### [Your assignment]
Among the entries below, find the lines holding "reason" and copy them.
- - - - - - -
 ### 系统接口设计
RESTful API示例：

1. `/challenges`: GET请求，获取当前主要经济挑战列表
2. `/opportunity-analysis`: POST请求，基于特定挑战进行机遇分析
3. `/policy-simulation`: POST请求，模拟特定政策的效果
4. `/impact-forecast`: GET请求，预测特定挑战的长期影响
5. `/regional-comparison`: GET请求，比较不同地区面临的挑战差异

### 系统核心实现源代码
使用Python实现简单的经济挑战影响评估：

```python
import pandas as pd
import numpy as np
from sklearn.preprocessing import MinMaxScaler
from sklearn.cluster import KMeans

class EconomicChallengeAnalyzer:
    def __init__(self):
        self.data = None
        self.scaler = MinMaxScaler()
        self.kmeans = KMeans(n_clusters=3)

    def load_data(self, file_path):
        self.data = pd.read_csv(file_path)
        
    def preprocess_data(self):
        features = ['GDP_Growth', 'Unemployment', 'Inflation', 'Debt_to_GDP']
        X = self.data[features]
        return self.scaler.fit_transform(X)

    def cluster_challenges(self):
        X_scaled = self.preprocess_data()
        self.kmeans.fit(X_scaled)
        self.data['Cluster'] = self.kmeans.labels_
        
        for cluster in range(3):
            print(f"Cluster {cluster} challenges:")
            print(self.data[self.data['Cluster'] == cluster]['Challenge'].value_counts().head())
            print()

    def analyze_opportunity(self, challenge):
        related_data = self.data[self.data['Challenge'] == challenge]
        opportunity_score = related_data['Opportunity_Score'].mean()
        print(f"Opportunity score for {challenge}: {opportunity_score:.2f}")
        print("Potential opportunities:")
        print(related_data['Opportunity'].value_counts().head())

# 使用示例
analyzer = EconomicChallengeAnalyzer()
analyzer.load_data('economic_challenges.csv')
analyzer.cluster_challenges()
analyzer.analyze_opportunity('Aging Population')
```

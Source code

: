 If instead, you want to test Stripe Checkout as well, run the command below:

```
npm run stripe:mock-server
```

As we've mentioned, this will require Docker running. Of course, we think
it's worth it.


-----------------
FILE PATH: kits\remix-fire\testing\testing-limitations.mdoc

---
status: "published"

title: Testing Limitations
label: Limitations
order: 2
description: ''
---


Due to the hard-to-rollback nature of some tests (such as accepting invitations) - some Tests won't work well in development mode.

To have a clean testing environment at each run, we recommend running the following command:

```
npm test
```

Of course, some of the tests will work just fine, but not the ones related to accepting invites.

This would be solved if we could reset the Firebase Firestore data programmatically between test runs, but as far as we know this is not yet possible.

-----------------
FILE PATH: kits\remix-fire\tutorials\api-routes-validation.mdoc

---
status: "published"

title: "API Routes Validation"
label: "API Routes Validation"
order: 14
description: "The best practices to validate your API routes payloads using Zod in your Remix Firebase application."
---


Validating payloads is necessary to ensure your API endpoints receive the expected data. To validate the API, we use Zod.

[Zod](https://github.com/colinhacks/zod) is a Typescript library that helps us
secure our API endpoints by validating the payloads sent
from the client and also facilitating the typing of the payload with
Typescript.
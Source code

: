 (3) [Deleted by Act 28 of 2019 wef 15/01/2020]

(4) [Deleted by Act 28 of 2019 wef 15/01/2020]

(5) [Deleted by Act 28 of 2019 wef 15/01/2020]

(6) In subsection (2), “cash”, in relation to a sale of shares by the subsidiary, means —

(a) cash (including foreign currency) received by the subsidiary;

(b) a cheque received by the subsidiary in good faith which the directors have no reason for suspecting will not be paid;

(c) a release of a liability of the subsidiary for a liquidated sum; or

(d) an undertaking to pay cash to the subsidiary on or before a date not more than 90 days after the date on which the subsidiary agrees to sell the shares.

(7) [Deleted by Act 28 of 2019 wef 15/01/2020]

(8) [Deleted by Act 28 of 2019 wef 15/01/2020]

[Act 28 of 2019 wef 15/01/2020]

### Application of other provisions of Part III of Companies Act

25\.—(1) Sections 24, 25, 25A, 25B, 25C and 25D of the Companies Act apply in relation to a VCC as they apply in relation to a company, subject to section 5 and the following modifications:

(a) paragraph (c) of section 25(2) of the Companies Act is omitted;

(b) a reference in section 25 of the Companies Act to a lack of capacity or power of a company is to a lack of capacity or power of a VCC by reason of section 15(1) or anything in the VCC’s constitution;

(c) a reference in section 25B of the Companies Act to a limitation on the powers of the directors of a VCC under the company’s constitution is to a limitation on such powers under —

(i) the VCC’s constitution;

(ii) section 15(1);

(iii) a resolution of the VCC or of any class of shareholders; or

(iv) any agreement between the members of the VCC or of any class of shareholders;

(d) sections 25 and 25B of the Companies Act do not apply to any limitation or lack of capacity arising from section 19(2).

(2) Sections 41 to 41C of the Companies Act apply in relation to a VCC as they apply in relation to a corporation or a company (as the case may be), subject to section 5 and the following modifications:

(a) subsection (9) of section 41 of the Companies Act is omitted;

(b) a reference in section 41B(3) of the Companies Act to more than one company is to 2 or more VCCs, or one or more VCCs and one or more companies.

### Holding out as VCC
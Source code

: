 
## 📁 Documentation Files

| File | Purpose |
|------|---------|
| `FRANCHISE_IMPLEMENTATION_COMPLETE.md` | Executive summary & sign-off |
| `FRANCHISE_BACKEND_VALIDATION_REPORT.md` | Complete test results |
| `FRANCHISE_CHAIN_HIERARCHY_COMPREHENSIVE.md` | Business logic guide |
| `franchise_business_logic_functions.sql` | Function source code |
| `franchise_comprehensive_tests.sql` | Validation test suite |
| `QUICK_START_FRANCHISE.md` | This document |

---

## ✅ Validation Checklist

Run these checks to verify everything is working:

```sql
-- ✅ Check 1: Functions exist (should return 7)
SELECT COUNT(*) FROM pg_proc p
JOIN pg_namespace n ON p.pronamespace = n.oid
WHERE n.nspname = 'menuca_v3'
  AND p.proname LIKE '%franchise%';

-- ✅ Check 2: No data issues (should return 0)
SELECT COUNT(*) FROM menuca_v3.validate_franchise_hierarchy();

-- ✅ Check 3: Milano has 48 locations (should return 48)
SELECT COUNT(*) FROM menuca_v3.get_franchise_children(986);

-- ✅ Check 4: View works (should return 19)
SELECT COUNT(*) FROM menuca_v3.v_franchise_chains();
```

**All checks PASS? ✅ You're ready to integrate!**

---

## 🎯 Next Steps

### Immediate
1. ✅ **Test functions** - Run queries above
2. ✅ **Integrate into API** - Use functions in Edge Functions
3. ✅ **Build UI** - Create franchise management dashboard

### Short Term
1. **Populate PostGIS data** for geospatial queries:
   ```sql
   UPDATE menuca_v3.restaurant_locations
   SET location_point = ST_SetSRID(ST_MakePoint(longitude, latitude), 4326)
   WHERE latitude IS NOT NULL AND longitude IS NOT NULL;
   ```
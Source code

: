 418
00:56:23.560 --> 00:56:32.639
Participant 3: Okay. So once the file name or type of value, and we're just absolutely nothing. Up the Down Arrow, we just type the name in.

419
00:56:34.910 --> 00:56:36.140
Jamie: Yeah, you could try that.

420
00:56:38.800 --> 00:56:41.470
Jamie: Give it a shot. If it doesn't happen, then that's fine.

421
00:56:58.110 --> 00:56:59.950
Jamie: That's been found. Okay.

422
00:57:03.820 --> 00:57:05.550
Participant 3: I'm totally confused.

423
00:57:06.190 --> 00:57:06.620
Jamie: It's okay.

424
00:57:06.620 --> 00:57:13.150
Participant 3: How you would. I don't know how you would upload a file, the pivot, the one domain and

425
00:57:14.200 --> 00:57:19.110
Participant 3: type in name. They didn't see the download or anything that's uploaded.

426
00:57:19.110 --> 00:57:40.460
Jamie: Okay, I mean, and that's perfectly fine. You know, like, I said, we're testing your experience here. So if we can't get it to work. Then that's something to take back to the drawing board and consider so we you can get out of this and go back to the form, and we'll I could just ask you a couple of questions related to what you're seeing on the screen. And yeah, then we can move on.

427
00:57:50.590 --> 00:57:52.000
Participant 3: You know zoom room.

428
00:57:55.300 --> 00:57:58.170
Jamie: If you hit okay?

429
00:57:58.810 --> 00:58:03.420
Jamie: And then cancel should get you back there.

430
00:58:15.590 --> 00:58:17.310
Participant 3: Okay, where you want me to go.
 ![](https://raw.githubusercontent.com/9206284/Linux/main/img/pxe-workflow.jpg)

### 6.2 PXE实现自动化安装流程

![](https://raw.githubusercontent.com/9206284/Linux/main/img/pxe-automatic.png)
- - - - - - -
### [Answer space]
(b) a cheque received by the subsidiary in good faith which the directors have no reason for suspecting will not be paid;
(b) a reference in section 25 of the Companies Act to a lack of capacity or power of a company is to a lack of capacity or power of a VCC by reason of section 15(1) or anything in the VCC’s constitution;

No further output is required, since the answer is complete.